=== What to produce ===
Word for word, restate each entry that appears below.

[Records from a dataset]
——————————
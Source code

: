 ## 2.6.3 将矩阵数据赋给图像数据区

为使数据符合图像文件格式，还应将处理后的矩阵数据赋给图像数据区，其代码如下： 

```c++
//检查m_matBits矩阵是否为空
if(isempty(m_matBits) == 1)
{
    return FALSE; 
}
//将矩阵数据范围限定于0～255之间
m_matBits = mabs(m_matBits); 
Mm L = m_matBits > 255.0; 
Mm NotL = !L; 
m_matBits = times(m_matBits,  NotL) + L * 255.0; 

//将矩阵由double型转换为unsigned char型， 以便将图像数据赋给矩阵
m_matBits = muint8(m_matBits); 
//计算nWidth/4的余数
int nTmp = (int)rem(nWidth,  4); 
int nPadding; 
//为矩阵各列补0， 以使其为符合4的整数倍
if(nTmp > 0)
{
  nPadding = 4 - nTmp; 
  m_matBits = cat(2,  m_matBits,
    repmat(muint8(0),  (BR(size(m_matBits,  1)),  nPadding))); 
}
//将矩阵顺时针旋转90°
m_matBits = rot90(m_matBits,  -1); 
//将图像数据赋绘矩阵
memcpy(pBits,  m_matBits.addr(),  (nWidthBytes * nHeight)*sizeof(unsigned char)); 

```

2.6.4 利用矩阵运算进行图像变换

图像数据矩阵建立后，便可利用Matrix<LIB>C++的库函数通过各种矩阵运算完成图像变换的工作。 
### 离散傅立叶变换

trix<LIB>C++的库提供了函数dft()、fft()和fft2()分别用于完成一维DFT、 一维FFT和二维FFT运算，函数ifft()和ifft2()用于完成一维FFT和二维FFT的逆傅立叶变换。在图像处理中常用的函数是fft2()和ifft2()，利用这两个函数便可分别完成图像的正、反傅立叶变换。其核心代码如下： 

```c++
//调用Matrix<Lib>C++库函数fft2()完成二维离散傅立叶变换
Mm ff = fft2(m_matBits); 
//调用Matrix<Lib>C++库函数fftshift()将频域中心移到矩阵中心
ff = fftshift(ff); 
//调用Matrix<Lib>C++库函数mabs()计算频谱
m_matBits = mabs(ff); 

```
——————————
=== Solution below ===
Source code

: ## 2.6.3 将矩阵数据赋给图像数据区

为使数据符合图像文件格式，还应将处理后的矩阵数据赋给图像数据区，其代码如下： 

```c++
//检查m_matBits矩阵是否为空
if(isempty(m_matBits) == 1)
{
    return FALSE; 
}
//将矩阵数据范围限定于0～255之间
m_matBits = mabs(m_matBits); 
Mm L = m_matBits > 255.0; 
Mm NotL = !L; 
m_matBits = times(m_matBits,  NotL) + L * 255.0; 

//将矩阵由double型转换为unsigned char型， 以便将图像数据赋给矩阵
m_matBits = muint8(m_matBits); 
//计算nWidth/4的余数
int nTmp = (int)rem(nWidth,  4); 
int nPadding; 
//为矩阵各列补0， 以使其为符合4的整数倍
if(nTmp > 0)
{
  nPadding = 4 - nTmp; 
  m_matBits = cat(2,  m_matBits,
    repmat(muint8(0),  (BR(size(m_matBits,  1)),  nPadding))); 
}
//将矩阵顺时针旋转90°
m_matBits = rot90(m_matBits,  -1); 
//将图像数据赋绘矩阵
memcpy(pBits,  m_matBits.addr(),  (nWidthBytes * nHeight)*sizeof(unsigned char)); 

```

2.6.4 利用矩阵运算进行图像变换

图像数据矩阵建立后，便可利用Matrix<LIB>C++的库函数通过各种矩阵运算完成图像变换的工作。 
### 离散傅立叶变换

trix<LIB>C++的库提供了函数dft()、fft()和fft2()分别用于完成一维DFT、 一维FFT和二维FFT运算，函数ifft()和ifft2()用于完成一维FFT和二维FFT的逆傅立叶变换。在图像处理中常用的函数是fft2()和ifft2()，利用这两个函数便可分别完成图像的正、反傅立叶变换。其核心代码如下： 

```c++
//调用Matrix<Lib>C++库函数fft2()完成二维离散傅立叶变换
Mm ff = fft2(m_matBits); 
//调用Matrix<Lib>C++库函数fftshift()将频域中心移到矩阵中心
ff = fftshift(ff); 
//调用Matrix<Lib>C++库函数mabs()计算频谱
m_matBits = mabs(ff); 

```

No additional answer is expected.